2.
Instinktiv streckte ich die Hände aus, um meinen Sturz abzufangen, musste mich aber irgendwie in der Luft gedreht haben. Ich schlug mit der Schulter auf. Rutschte auf der rechten Seite in den Graben. Und platschte Kopf voran in eine mit brackigem Wasser gefüllte Kuhle. Als wäre das alles noch nicht genug, blitzte unvermittelt ein grelles Licht vor meinen Augen auf.
FUMP!
Für einen Sekundenbruchteil sehe ich nur eine weiße Leere. Dann schält sich ein Bild aus dem Licht. Verschwommen. Nein, eine Bewegung. Milchig. Ein Schatten.
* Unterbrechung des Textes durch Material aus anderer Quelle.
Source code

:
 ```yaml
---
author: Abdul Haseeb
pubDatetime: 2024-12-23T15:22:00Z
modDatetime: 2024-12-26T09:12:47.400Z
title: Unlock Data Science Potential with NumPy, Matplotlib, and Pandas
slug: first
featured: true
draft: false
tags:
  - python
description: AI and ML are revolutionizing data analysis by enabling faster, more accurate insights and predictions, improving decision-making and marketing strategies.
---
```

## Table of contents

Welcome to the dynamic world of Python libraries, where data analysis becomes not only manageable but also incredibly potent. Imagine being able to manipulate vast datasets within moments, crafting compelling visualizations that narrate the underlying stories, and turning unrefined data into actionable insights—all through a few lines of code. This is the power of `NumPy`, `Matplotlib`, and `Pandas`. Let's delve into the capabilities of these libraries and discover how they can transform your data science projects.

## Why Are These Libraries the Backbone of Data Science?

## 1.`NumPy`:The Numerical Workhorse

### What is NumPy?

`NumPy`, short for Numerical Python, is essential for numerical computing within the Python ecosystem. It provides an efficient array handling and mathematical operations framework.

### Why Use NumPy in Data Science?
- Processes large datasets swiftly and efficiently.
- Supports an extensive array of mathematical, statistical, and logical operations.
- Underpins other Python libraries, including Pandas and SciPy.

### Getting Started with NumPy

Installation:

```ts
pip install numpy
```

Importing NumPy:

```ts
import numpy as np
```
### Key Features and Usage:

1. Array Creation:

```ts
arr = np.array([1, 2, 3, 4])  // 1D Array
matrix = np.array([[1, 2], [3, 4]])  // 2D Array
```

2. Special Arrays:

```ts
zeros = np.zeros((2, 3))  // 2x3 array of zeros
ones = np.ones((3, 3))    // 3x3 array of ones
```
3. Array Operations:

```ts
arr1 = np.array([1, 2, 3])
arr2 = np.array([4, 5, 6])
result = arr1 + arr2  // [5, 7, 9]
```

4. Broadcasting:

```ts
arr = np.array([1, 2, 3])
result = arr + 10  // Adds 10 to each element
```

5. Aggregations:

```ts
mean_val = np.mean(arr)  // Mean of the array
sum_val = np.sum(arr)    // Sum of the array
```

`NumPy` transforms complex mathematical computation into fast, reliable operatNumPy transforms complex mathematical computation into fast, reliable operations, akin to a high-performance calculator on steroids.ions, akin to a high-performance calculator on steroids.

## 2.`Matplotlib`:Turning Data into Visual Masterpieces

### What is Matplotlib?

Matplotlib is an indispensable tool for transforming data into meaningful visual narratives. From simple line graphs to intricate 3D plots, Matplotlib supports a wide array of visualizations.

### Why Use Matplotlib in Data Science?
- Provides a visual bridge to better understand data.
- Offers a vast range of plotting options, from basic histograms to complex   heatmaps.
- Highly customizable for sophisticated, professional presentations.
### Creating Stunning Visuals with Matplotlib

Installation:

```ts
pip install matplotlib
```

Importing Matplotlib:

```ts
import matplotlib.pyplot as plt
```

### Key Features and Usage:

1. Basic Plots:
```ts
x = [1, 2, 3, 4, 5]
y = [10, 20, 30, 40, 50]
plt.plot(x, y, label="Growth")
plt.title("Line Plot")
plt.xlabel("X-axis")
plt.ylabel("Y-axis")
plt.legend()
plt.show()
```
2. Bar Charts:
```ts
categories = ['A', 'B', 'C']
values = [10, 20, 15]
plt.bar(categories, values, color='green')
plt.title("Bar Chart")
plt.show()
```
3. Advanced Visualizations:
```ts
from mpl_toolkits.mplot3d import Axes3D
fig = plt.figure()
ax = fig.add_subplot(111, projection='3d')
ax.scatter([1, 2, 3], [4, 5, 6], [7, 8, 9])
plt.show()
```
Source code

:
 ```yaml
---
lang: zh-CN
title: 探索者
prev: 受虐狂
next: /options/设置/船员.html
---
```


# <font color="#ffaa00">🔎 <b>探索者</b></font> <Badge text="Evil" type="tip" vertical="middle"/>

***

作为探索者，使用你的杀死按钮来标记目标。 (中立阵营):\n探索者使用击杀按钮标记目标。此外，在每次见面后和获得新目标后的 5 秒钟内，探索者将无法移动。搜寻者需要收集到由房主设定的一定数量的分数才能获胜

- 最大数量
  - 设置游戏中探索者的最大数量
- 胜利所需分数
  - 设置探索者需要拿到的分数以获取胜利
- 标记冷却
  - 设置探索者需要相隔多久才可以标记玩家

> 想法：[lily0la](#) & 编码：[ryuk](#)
Stöhnen, Grunzen. Ein Geräusch. Ein Schmatzen, aber irgendwie metallisch.
FUMP!
Wieder ein Blitz. Eine dunkle Flüssigkeit spritzt in einem düsteren, niedrigen Raum durch die Luft. Ich rieche Kupfer. Blut.
FUMP!
Ächzen. Keuchen. Wie von schwerer Arbeit.
FUMP!
Schreie explodieren in meinem Kopf. Schreie, wie ich sie noch nie gehört habe. Ein verwackeltes Bild. Arme, Körper, Kopf. Ein schattiger, enger Raum. Neonlicht. Dann sehe ich das Messer. Ein verdammt großes Messer. Voller Blut. Es sirrt durch die Luft und trifft den Mund eines blutüberströmten, männlichen Gesichtes, sodass zwischen blutigen Fleischfetzen nur ein groteskes Grinsen übrig bleibt.
FUMP!
Diesmal blendete mich der Blitz noch stärker als zuvor, begleitet von einem mörderischen Stechen in meiner Stirn. Für ein paar Sekunden konnte ich nicht atmen. Panisch riss ich den Kopf hoch und keuchte. Wenigstens bekam ich wieder Luft, auch wenn mir jeder Atemzug wehtat.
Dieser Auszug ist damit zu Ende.